- _Raw data_:
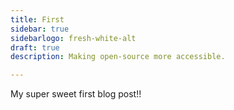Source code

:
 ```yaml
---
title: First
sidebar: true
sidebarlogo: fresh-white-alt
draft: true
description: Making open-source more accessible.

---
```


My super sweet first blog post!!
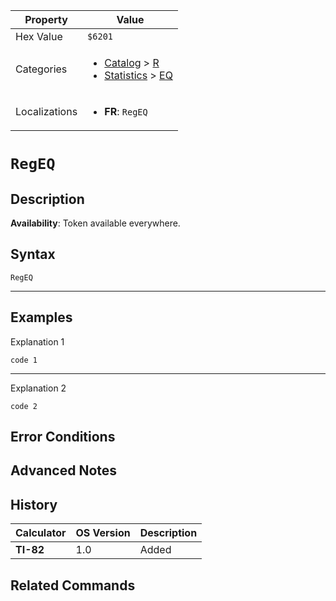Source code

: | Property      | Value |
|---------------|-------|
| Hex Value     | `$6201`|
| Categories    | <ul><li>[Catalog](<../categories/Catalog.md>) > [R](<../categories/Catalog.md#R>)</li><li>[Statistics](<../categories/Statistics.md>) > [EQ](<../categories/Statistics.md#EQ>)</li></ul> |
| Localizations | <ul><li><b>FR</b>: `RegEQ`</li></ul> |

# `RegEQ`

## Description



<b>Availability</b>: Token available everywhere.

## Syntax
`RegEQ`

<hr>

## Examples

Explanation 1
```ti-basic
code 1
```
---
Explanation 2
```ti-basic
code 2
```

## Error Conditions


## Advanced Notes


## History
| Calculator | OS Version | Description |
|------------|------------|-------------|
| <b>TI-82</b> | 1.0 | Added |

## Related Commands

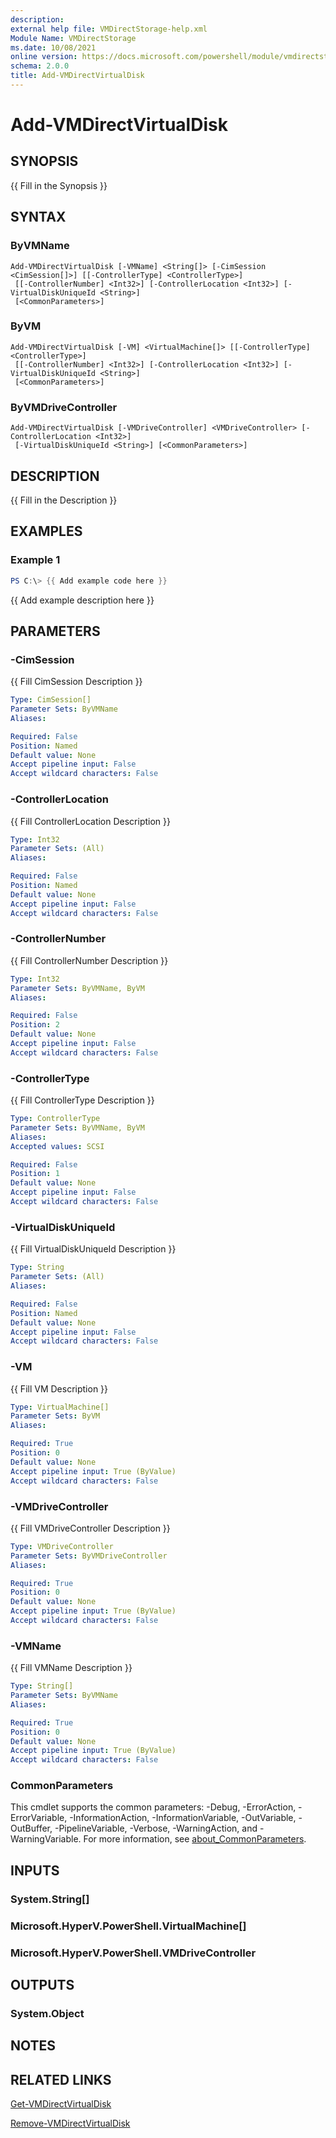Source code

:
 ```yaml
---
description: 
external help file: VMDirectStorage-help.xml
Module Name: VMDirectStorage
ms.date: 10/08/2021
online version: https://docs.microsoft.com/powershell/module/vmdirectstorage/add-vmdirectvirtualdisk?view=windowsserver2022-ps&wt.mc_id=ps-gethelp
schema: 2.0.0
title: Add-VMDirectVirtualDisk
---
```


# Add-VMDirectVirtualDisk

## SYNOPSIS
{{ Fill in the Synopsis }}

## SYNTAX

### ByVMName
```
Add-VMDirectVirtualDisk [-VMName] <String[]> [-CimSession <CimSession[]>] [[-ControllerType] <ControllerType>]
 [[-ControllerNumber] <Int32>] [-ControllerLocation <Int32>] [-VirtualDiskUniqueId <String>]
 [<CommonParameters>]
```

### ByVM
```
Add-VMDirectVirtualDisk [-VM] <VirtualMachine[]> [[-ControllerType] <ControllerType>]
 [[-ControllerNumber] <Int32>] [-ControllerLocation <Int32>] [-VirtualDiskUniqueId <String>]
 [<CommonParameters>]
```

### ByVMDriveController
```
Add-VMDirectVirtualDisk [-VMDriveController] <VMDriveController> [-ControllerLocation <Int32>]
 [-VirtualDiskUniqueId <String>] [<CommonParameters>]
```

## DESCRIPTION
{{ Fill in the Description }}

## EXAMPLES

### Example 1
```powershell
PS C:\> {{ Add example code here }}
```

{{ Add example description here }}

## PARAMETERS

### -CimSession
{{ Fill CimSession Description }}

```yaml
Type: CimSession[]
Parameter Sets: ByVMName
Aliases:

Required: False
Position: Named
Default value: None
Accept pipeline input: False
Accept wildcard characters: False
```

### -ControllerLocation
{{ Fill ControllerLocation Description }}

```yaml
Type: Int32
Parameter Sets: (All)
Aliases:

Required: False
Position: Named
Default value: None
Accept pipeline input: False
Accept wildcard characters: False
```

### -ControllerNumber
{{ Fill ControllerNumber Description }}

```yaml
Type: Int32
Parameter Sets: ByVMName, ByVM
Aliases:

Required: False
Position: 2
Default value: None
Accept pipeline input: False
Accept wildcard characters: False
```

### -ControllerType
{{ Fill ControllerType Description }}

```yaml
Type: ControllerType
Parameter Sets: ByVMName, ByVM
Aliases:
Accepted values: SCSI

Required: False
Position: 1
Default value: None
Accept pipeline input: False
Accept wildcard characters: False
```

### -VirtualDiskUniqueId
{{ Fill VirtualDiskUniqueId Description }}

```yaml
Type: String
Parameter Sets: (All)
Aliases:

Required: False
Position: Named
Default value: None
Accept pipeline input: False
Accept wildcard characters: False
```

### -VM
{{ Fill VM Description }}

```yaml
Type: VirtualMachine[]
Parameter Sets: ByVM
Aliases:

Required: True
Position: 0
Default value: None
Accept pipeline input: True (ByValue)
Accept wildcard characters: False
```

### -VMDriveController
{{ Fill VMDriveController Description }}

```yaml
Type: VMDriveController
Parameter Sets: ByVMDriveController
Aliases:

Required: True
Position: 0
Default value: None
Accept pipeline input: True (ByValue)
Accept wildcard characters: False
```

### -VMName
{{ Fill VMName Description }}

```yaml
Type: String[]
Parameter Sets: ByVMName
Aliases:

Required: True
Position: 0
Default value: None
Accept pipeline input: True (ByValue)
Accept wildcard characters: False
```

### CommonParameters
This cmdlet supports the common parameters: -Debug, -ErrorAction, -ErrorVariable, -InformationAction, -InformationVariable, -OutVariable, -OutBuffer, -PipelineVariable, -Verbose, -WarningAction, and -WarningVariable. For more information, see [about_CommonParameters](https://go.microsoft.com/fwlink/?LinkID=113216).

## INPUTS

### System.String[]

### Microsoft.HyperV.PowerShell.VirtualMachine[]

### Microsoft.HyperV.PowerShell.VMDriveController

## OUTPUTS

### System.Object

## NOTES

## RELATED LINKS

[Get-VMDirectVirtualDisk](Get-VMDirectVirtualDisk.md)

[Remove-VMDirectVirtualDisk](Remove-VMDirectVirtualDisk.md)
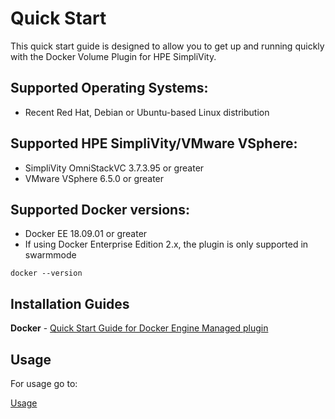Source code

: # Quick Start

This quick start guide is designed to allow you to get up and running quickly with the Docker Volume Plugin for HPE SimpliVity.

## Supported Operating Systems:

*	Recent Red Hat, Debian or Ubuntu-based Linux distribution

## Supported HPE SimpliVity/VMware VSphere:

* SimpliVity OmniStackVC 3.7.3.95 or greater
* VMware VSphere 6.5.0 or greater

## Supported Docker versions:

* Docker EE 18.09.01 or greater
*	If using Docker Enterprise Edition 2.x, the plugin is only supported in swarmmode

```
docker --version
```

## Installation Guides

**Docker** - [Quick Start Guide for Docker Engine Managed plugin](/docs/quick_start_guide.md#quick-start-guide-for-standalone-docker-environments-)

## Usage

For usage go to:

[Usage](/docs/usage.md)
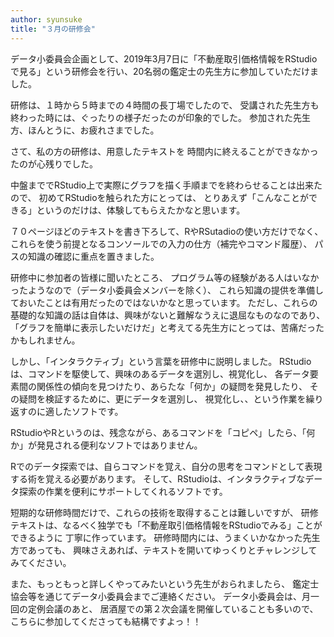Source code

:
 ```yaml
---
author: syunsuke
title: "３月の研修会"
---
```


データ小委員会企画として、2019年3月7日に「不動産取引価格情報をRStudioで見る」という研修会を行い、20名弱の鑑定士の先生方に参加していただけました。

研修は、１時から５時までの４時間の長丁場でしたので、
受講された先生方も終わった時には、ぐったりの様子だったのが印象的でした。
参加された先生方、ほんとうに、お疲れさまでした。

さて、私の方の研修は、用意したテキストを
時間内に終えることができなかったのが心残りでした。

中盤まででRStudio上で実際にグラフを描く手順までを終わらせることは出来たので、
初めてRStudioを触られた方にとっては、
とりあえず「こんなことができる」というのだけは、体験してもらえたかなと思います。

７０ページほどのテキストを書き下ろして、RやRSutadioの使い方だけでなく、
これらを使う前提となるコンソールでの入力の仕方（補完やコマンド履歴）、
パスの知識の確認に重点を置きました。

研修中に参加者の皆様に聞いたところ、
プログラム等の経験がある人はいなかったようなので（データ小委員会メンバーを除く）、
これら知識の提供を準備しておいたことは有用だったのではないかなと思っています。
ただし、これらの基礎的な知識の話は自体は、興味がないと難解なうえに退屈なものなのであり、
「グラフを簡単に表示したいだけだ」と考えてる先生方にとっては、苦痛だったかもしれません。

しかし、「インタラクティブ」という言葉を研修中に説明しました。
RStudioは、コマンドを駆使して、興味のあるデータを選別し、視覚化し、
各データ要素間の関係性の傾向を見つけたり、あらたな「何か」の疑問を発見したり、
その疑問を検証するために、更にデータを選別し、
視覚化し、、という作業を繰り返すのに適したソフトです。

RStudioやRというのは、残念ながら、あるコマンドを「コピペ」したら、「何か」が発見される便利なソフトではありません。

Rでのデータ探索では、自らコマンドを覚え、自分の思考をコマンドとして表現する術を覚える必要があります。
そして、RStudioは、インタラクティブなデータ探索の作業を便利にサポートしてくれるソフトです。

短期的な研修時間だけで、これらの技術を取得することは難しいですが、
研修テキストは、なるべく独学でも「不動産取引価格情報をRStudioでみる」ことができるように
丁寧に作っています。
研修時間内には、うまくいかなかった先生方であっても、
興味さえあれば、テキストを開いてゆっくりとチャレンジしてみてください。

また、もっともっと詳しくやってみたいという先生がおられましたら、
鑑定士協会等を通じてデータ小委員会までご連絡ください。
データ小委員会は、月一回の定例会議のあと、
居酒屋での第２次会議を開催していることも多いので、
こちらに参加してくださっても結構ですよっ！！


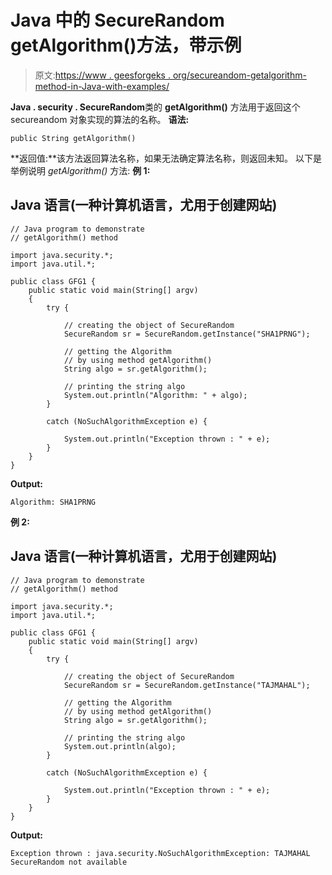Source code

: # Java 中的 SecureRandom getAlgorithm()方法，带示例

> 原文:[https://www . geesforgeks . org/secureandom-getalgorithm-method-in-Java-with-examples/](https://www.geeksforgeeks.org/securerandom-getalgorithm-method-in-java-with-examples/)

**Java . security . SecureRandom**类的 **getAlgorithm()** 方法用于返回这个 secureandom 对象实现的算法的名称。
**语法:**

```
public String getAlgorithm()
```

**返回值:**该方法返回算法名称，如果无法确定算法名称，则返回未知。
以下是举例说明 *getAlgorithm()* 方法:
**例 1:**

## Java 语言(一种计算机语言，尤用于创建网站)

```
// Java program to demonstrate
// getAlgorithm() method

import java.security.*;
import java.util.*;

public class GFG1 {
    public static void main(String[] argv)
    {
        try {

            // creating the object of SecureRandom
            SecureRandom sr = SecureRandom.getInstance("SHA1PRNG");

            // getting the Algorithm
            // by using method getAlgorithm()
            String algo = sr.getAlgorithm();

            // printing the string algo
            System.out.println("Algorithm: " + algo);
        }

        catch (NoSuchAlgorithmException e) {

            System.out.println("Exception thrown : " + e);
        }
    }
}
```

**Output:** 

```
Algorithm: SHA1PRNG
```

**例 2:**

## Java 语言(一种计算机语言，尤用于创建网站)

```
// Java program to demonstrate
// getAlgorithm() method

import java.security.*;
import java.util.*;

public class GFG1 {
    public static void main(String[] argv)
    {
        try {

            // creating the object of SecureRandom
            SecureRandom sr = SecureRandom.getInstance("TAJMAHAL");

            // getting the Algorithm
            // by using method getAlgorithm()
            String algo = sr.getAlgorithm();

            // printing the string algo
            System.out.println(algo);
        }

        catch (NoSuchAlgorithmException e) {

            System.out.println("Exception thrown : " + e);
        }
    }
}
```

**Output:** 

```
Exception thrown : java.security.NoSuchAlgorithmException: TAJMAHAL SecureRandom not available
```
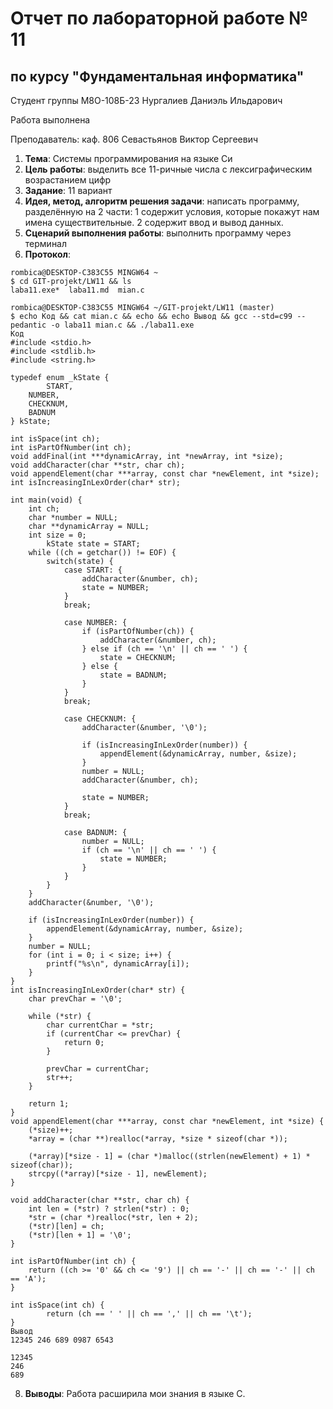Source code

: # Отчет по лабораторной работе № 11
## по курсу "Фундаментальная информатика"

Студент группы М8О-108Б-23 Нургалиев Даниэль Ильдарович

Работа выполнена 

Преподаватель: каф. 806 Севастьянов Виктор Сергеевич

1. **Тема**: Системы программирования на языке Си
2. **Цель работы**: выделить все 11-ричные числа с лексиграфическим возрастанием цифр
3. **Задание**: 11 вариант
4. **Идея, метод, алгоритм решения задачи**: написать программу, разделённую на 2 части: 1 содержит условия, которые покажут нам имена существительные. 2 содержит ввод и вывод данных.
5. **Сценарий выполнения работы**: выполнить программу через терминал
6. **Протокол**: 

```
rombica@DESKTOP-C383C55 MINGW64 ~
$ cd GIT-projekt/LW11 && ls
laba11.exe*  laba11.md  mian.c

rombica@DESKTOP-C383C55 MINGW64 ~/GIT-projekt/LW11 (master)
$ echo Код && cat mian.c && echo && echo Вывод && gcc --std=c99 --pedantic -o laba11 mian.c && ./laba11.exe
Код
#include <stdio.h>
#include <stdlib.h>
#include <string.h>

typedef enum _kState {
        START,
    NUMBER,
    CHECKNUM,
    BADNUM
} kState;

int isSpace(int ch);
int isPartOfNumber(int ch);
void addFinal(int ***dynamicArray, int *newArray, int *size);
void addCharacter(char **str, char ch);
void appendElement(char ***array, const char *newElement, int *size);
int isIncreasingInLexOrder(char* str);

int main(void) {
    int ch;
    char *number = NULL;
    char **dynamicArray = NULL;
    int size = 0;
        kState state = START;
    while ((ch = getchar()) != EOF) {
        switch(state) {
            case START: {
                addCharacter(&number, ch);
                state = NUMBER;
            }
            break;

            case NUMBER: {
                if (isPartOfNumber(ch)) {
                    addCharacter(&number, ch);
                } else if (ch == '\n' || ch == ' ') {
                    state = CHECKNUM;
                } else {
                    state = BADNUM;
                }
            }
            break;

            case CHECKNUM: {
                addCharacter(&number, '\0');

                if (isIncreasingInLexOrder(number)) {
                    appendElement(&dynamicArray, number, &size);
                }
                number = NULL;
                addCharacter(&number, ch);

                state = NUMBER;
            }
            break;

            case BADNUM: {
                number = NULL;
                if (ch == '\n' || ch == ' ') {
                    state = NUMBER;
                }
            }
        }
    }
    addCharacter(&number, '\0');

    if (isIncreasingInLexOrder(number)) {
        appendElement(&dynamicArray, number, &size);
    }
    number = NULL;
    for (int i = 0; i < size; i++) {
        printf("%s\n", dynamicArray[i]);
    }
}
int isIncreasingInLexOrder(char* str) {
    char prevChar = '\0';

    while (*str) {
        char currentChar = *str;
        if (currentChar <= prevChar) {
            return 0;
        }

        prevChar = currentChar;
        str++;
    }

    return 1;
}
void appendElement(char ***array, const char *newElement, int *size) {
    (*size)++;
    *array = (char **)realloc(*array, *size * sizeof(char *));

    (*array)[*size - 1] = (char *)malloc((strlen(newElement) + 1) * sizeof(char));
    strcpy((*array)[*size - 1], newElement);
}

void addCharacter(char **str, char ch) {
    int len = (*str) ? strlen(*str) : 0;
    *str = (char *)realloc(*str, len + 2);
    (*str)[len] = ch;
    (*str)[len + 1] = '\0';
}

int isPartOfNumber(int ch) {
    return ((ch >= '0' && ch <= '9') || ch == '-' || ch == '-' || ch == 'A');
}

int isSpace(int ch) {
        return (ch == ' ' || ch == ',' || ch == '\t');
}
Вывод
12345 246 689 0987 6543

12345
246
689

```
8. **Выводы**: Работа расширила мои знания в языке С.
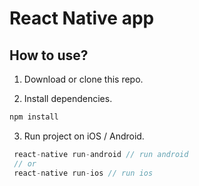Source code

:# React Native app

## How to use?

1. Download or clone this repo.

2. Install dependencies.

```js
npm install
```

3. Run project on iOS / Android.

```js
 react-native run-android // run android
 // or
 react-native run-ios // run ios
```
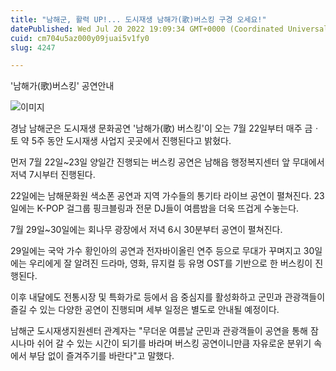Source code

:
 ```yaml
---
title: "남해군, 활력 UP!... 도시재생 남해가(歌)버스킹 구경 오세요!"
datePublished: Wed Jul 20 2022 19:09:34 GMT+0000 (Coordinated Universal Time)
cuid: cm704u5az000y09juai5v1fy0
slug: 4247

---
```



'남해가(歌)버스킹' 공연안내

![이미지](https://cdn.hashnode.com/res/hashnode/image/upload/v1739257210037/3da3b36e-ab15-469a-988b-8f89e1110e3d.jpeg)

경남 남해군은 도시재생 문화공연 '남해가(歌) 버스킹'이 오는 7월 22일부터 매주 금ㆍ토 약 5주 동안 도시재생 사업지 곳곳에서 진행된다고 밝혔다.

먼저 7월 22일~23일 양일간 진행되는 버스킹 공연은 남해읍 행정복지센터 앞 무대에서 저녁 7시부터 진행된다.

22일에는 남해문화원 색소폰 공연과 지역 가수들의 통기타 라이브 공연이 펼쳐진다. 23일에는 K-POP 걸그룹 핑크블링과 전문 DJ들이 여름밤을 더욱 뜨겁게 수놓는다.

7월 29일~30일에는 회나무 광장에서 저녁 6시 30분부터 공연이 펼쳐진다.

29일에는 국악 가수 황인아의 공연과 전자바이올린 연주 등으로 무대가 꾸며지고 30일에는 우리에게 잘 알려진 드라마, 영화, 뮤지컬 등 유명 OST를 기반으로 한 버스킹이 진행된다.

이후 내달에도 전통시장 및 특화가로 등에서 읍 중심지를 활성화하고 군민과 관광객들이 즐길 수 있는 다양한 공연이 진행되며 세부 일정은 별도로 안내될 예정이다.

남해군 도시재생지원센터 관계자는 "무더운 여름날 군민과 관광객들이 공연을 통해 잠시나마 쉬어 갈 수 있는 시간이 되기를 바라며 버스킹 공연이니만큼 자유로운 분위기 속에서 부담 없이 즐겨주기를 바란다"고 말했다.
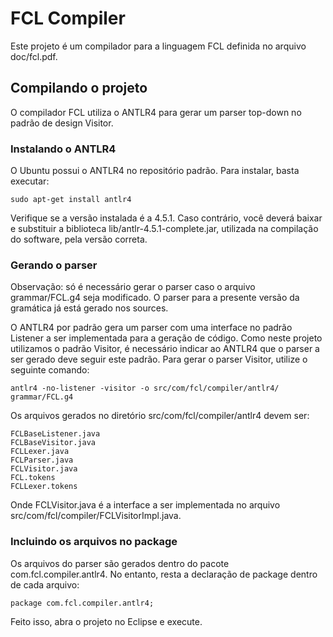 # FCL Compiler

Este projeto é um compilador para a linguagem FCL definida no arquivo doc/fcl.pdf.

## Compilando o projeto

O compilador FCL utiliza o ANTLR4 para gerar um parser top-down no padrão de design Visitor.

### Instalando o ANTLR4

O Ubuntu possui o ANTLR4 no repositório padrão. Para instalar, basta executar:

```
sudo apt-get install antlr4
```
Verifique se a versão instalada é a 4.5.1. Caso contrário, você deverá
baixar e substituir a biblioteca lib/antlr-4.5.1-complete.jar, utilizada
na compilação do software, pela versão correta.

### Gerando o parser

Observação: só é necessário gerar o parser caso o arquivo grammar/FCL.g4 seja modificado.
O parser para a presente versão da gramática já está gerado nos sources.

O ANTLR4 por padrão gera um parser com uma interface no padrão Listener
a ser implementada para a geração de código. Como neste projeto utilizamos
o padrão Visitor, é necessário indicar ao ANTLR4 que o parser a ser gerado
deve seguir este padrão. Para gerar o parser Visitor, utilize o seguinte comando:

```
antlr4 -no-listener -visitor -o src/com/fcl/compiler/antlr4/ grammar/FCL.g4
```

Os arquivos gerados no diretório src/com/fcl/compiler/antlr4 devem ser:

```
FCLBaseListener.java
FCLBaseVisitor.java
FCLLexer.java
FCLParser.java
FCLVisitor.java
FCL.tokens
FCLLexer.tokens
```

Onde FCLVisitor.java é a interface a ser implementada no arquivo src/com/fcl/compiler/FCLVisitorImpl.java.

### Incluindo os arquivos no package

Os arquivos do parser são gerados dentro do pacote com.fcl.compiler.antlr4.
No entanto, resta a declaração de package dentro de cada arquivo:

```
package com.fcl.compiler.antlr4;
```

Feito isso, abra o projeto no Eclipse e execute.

- _About this task_: Looking through the records, copy out every line in which the word "return" is found.

- _Answer section_:
            return 0;
    return 1;
    return ((ch >= '0' && ch <= '9') || ch == '-' || ch == '-' || ch == 'A');
        return (ch == ' ' || ch == ',' || ch == '\t');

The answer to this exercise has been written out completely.